Technique and condition

The painting was executed on a single piece of very coarse flax canvas that was stretched around a softwood expandable stretcher and attached at the rear with metal staples. The artist then probably applied an initial unpigmented animal glue 'size' layer, before a very thin coat of white oil-based primer was applied to the stretched face of the canvas. This primer would have had a very lean consistency and the canvas weave texture is still very pronounced through it.

The paint is all oil, although the great variation in surface gloss suggests that some areas may contain some additional oil (or oil-based) medium. This would also have increased the transparency and fluidity of those paints. The paint was applied predominantly with fairly wide brushes, although a smaller brush would have been used for some of the patterns on the garments. Occasionally the paint was scraped back with a stiff small brush or flat implement (for example, in the white garment and the under-painting of the green garment). Generally, the paint was applied in a very vigorous manner with loose brushstrokes and much of the paint was applied using a wet in wet technique. Both opaque and transparent colours were used and in a range of consistencies, from thick paint used straight from the tube that sometimes formed considerable impasto, to heavily diluted glazes that are no more than a stain. The painting exhibits a wide variety of surface texture, often just that of the coarse canvas, but there are also numerous thick areas of paint where this texture is completely covered.
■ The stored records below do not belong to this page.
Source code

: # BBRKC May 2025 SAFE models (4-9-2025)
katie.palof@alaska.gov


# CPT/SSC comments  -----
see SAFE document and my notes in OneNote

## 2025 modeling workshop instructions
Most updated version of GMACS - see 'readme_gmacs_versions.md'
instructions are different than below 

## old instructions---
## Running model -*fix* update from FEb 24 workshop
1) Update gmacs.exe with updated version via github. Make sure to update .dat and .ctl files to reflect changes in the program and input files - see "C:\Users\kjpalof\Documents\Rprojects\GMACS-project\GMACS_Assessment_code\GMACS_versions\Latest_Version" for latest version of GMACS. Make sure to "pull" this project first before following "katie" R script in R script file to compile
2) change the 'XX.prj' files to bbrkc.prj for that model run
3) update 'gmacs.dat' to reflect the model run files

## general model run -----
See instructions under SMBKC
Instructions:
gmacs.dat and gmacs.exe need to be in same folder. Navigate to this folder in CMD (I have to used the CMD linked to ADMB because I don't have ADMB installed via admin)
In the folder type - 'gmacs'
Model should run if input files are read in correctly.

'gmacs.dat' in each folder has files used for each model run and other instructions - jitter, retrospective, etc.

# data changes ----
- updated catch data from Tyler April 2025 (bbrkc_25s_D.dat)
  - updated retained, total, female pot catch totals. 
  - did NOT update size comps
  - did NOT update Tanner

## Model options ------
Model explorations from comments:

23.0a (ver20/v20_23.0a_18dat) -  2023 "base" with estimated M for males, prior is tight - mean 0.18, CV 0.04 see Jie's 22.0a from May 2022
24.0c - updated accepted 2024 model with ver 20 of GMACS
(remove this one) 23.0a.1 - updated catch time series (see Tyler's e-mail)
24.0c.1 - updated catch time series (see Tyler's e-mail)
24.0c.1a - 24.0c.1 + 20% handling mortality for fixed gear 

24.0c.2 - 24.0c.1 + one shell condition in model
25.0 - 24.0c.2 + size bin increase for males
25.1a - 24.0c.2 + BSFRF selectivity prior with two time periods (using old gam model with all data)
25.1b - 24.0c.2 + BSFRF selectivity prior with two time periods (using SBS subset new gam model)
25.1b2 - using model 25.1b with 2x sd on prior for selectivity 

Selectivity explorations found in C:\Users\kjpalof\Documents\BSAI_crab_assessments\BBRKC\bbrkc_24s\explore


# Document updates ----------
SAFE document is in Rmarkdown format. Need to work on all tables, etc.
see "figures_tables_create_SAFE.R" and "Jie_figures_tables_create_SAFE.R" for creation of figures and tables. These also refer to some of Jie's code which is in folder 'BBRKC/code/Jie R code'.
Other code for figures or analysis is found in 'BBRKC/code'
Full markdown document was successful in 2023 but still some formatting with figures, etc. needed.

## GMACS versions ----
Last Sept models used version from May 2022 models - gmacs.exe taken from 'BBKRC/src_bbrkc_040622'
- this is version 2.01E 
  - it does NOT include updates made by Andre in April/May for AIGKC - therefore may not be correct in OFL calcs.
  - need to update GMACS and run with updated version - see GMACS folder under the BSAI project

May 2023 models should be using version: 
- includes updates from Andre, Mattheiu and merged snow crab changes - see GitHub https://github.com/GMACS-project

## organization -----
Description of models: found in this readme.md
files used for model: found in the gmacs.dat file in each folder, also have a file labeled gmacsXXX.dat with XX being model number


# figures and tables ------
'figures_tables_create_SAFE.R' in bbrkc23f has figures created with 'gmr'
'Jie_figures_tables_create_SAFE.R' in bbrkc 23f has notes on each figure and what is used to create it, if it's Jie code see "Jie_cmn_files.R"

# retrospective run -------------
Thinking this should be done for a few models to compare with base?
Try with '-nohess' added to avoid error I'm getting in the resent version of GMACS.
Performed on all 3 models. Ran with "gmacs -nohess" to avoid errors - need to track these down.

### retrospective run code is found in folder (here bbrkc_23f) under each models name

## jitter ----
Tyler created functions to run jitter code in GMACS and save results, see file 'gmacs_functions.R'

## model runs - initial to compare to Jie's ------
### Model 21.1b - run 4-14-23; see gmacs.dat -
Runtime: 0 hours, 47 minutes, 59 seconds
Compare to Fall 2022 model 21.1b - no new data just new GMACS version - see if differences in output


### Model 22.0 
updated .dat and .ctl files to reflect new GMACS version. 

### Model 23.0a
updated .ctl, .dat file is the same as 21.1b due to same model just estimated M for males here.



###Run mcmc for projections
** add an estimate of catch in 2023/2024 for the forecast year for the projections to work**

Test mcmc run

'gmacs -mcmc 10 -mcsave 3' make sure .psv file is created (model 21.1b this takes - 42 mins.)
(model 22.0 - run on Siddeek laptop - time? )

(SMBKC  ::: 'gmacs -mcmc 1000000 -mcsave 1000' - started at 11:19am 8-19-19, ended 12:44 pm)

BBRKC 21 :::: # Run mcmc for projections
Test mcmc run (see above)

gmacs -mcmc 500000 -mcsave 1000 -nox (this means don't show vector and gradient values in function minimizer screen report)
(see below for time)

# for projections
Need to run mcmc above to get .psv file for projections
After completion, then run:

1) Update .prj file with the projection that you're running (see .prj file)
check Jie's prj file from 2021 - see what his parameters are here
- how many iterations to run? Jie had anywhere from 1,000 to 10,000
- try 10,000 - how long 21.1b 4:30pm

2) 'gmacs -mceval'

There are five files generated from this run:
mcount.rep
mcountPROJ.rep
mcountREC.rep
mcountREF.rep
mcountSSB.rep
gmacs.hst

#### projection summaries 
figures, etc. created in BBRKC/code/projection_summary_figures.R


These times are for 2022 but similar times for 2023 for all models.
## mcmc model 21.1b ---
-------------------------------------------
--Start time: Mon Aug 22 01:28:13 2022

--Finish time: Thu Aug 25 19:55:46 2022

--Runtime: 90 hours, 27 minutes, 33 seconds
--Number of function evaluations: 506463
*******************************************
Much of the painting appears to consist of several layers (it took four years to complete), and in areas where a reasonably dilute paint was used, drips have often run down the painting's surface.

The painting is currently in a very good condition, despite the slightly flimsy nature of the stretcher. The tension in the canvas was recently improved to prevent contact between the back of the canvas and the central, horizontal stretcher bar. This should greatly reduce the risk of crack formation in the paint film in the future.